## Aim of the task:
Please write out the lines of the data exactly, beginning with the first and ending with the line containing "同理，就算我的目标是非对抗的，也必须做出选择。"; leave the pictures behind.

## Provided records:
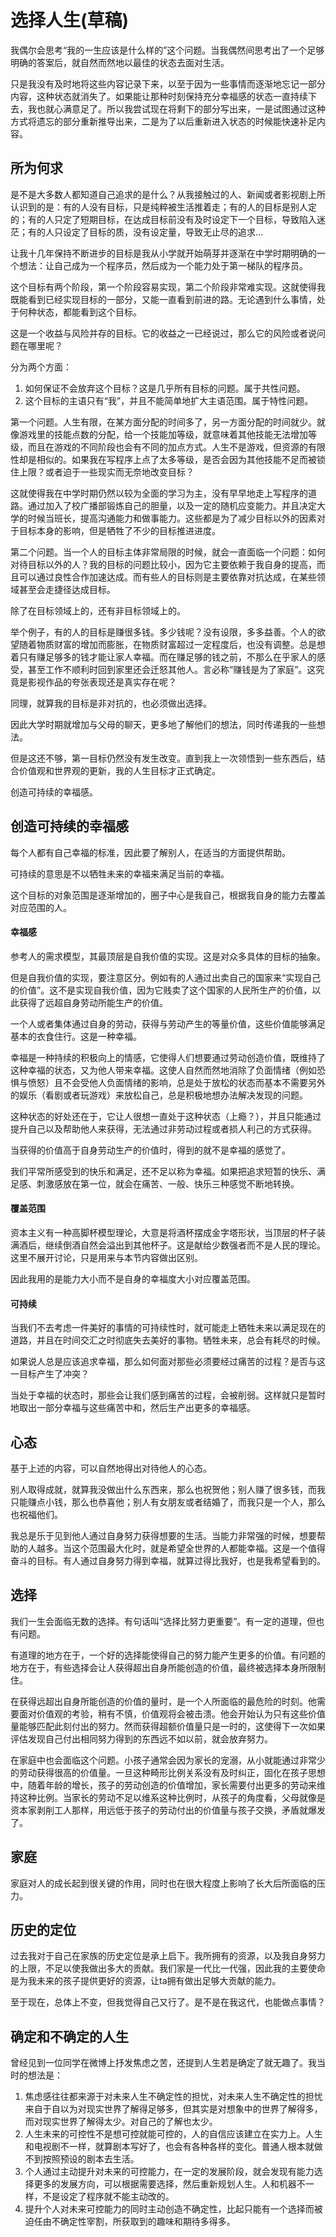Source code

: # 选择人生(草稿)


我偶尔会思考“我的一生应该是什么样的”这个问题。当我偶然间思考出了一个足够明确的答案后，就自然而然地以最佳的状态去面对生活。

只是我没有及时地将这些内容记录下来，以至于因为一些事情而逐渐地忘记一部分内容，这种状态就消失了。如果能让那种时刻保持充分幸福感的状态一直持续下去，我也就心满意足了。所以我尝试现在将剩下的部分写出来，一是试图通过这种方式将遗忘的部分重新推导出来，二是为了以后重新进入状态的时候能快速补足内容。

<!-- more -->

## 所为何求

是不是大多数人都知道自己追求的是什么？从我接触过的人、新闻或者影视剧上所认识到的是：有的人没有目标，只是纯粹被生活推着走；有的人的目标是别人定的；有的人只定了短期目标，在达成目标前没有及时设定下一个目标，导致陷入迷茫；有的人只设定了目标的质，没有设定量，导致无止尽的追求...

让我十几年保持不断进步的目标是我从小学就开始萌芽并逐渐在中学时期明确的一个想法：让自己成为一个程序员，然后成为一个能力处于第一梯队的程序员。

这个目标有两个阶段，第一个阶段容易实现，第二个阶段非常难实现。这就使得我既能看到已经实现目标的一部分，又能一直看到前进的路。无论遇到什么事情，处于何种状态，都能看到这个目标。

这是一个收益与风险并存的目标。它的收益之一已经说过，那么它的风险或者说问题在哪里呢？

分为两个方面：

1. 如何保证不会放弃这个目标？这是几乎所有目标的问题。属于共性问题。
2. 这个目标的主语只有“我”，并且不能简单地扩大主语范围。属于特性问题。

第一个问题。人生有限，在某方面分配的时间多了，另一方面分配的时间就少。就像游戏里的技能点数的分配，给一个技能加等级，就意味着其他技能无法增加等级，而且在游戏的不同阶段也会有不同的加点方式。人生不是游戏，但资源的有限性却是相似的。如果我在写程序上点了太多等级，是否会因为其他技能不足而被锁住上限？或者迫于一些现实而无奈地改变目标？

这就使得我在中学时期仍然以较为全面的学习为主，没有早早地走上写程序的道路。通过加入了校广播部锻炼自己的胆量，以及一定的随机应变能力。并且决定大学的时候当班长，提高沟通能力和做事能力。这些都是为了减少目标以外的因素对于目标本身的影响，但是牺牲了不少的目标推进进度。

第二个问题。当一个人的目标主体非常局限的时候，就会一直面临一个问题：如何对待目标以外的人？我的目标的问题比较小，因为它主要依赖于我自身的提高，而且可以通过良性合作加速达成。而有些人的目标则是主要依靠对抗达成，在某些领域甚至会走捷径达成目标。

除了在目标领域上的，还有非目标领域上的。

举个例子，有的人的目标是赚很多钱。多少钱呢？没有设限，多多益善。个人的欲望随着物质财富的增加而膨胀，在物质财富超过一定程度后，也没有调整。总是想着只有赚足够多的钱才能让家人幸福。而在赚足够的钱之前，不那么在乎家人的感受，甚至工作不顺利时回到家里还会迁怒其他人。言必称“赚钱是为了家庭”。这究竟是影视作品的夸张表现还是真实存在呢？

同理，就算我的目标是非对抗的，也必须做出选择。

因此大学时期就增加与父母的聊天，更多地了解他们的想法，同时传递我的一些想法。

但是这还不够，第一目标仍然没有发生改变。直到我上一次领悟到一些东西后，结合价值观和世界观的更新，我的人生目标才正式确定。

创造可持续的幸福感。

## 创造可持续的幸福感

每个人都有自己幸福的标准，因此要了解别人，在适当的方面提供帮助。

可持续的意思是不以牺牲未来的幸福来满足当前的幸福。

这个目标的对象范围是逐渐增加的，圈子中心是我自己，根据我自身的能力去覆盖对应范围的人。

#### 幸福感

参考人的需求模型，其最顶层是自我价值的实现。这是对众多具体的目标的抽象。

但是自我价值的实现，要注意区分。例如有的人通过出卖自己的国家来“实现自己的价值”。这不是实现自我价值，因为它贱卖了这个国家的人民所生产的价值，以此获得了远超自身劳动所能生产的价值。

一个人或者集体通过自身的劳动，获得与劳动产生的等量价值，这些价值能够满足基本的衣食住行。这是一种幸福。

幸福是一种持续的积极向上的情感，它使得人们想要通过劳动创造价值，既维持了这种幸福的状态，又为他人带来幸福。这使人自然而然地消除了负面情绪（例如恐惧与愤怒）且不会受他人负面情绪的影响，总是处于放松的状态而基本不需要另外的娱乐（看剧或者玩游戏）来放松自己，总是积极地想办法解决发现的问题。

这种状态的好处还在于，它让人很想一直处于这种状态（上瘾？），并且只能通过提升自己以及帮助他人来获得，无法通过非劳动过程或者损人利己的方式获得。

当获得的价值高于自身劳动生产的价值时，得到的就不是幸福的感觉了。

我们平常所感受到的快乐和满足，还不足以称为幸福。如果把追求短暂的快乐、满足感、刺激感放在第一位，就会在痛苦、一般、快乐三种感觉不断地转换。

#### 覆盖范围

资本主义有一种高脚杯模型理论，大意是将酒杯摆成金字塔形状，当顶层的杯子装满酒后，继续倒酒自然会溢出到其他杯子。这是献给少数强者而不是人民的理论。这里不展开讨论，只是用来与本节内容做出区别。

因此我用的是能力大小而不是自身的幸福度大小对应覆盖范围。

#### 可持续

当我们不去考虑一件美好的事情的可持续性时，就可能走上牺牲未来以满足现在的道路，并且在时间交汇之时彻底失去美好的事物。牺牲未来，总会有耗尽的时候。

如果说人总是应该追求幸福，那么如何面对那些必须要经过痛苦的过程？是否与这一目标产生了冲突？

当处于幸福的状态时，那些会让我们感到痛苦的过程，会被削弱。这样就只是暂时地取出一部分幸福与这些痛苦中和，然后生产出更多的幸福感。

## 心态

基于上述的内容，可以自然地得出对待他人的心态。

别人取得成就，就算我没做出什么东西来，那么也祝贺他；别人赚了很多钱，而我只能赚点小钱，那么也恭喜他；别人有女朋友或者结婚了，而我只是一个人，那么也祝福他们。

我总是乐于见到他人通过自身努力获得想要的生活。当能力非常强的时候，想要帮助的人越多。当这个范围最大化时，就是希望全世界的人都能幸福。这是一个值得奋斗的目标。有人通过自身努力得到幸福，就算过得比我好，也是我希望看到的。

## 选择

我们一生会面临无数的选择。有句话叫“选择比努力更重要”。有一定的道理，但也有问题。

有道理的地方在于，一个好的选择能使得自己的努力能产生更多的价值。有问题的地方在于，有些选择会让人获得超出自身所能创造的价值，最终被选择本身所限制住。

在获得远超出自身所能创造的价值的量时，是一个人所面临的最危险的时刻。他需要面对价值观的考验，稍有不慎，价值观将会被击溃。他会开始认为只有这些价值量能够匹配此刻付出的努力。然而获得超额价值量只是一时的，这使得下一次如果评估发现自己付出相同努力得到的东西远不如以前，就会放弃努力。

在家庭中也会面临这个问题。小孩子通常会因为家长的宠溺，从小就能通过非常少的劳动获得很高的价值量。一旦这种畸形比例关系没有及时纠正，固化在孩子思想中，随着年龄的增长，孩子的劳动创造的价值增加，家长需要付出更多的劳动来维持这种比例。当家长的劳动不足以维系这种比例时，从孩子的角度看，父母就像是资本家剥削工人那样，用远低于孩子的劳动付出的价值量与孩子交换，矛盾就爆发了。

## 家庭

家庭对人的成长起到很关键的作用，同时也在很大程度上影响了长大后所面临的压力。


## 历史的定位

过去我对于自己在家族的历史定位是承上启下。我所拥有的资源，以及我自身努力的上限，不足以使我做出多大的贡献。我们家是一代比一代强，因此我的主要使命是为我未来的孩子提供更好的资源，让ta拥有做出足够大贡献的能力。

至于现在，总体上不变，但我觉得自己又行了。是不是在我这代，也能做点事情？

## 确定和不确定的人生

曾经见到一位同学在微博上抒发焦虑之苦，还提到人生若是确定了就无趣了。我当时的想法是：

1. 焦虑感往往都来源于对未来人生不确定性的担忧，对未来人生不确定性的担忧来自于自以为对现实世界了解得足够多，但其实是对想象中的世界了解得多，而对现实世界了解得太少。对自己的了解也太少。
2. 人生未来的可控性不是想可控就能可控的，人的自信应该建立在实力上。人生和电视剧不一样，就算剧本写好了，也会有各种各样的变化。普通人根本就做不到按照预设的剧本去生活。
3. 个人通过主动提升对未来的可控能力，在一定的发展阶段，就会发现有能力选择更多的发展方向，可以根据需要选择，然后重新规划人生。人和机器不一样，不是设定了程序就不能主动改的。
4. 提升个人对未来可控能力的同时主动创造不确定性，比起只能有一个选择而被迫任由不确定性宰割，所获取到的趣味和期待多得多。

## Expected answer:
Source code

: # 选择人生(草稿)


我偶尔会思考“我的一生应该是什么样的”这个问题。当我偶然间思考出了一个足够明确的答案后，就自然而然地以最佳的状态去面对生活。

只是我没有及时地将这些内容记录下来，以至于因为一些事情而逐渐地忘记一部分内容，这种状态就消失了。如果能让那种时刻保持充分幸福感的状态一直持续下去，我也就心满意足了。所以我尝试现在将剩下的部分写出来，一是试图通过这种方式将遗忘的部分重新推导出来，二是为了以后重新进入状态的时候能快速补足内容。

<!-- more -->

## 所为何求

是不是大多数人都知道自己追求的是什么？从我接触过的人、新闻或者影视剧上所认识到的是：有的人没有目标，只是纯粹被生活推着走；有的人的目标是别人定的；有的人只定了短期目标，在达成目标前没有及时设定下一个目标，导致陷入迷茫；有的人只设定了目标的质，没有设定量，导致无止尽的追求...

让我十几年保持不断进步的目标是我从小学就开始萌芽并逐渐在中学时期明确的一个想法：让自己成为一个程序员，然后成为一个能力处于第一梯队的程序员。

这个目标有两个阶段，第一个阶段容易实现，第二个阶段非常难实现。这就使得我既能看到已经实现目标的一部分，又能一直看到前进的路。无论遇到什么事情，处于何种状态，都能看到这个目标。

这是一个收益与风险并存的目标。它的收益之一已经说过，那么它的风险或者说问题在哪里呢？

分为两个方面：

1. 如何保证不会放弃这个目标？这是几乎所有目标的问题。属于共性问题。
2. 这个目标的主语只有“我”，并且不能简单地扩大主语范围。属于特性问题。

第一个问题。人生有限，在某方面分配的时间多了，另一方面分配的时间就少。就像游戏里的技能点数的分配，给一个技能加等级，就意味着其他技能无法增加等级，而且在游戏的不同阶段也会有不同的加点方式。人生不是游戏，但资源的有限性却是相似的。如果我在写程序上点了太多等级，是否会因为其他技能不足而被锁住上限？或者迫于一些现实而无奈地改变目标？

这就使得我在中学时期仍然以较为全面的学习为主，没有早早地走上写程序的道路。通过加入了校广播部锻炼自己的胆量，以及一定的随机应变能力。并且决定大学的时候当班长，提高沟通能力和做事能力。这些都是为了减少目标以外的因素对于目标本身的影响，但是牺牲了不少的目标推进进度。

第二个问题。当一个人的目标主体非常局限的时候，就会一直面临一个问题：如何对待目标以外的人？我的目标的问题比较小，因为它主要依赖于我自身的提高，而且可以通过良性合作加速达成。而有些人的目标则是主要依靠对抗达成，在某些领域甚至会走捷径达成目标。

除了在目标领域上的，还有非目标领域上的。

举个例子，有的人的目标是赚很多钱。多少钱呢？没有设限，多多益善。个人的欲望随着物质财富的增加而膨胀，在物质财富超过一定程度后，也没有调整。总是想着只有赚足够多的钱才能让家人幸福。而在赚足够的钱之前，不那么在乎家人的感受，甚至工作不顺利时回到家里还会迁怒其他人。言必称“赚钱是为了家庭”。这究竟是影视作品的夸张表现还是真实存在呢？

同理，就算我的目标是非对抗的，也必须做出选择。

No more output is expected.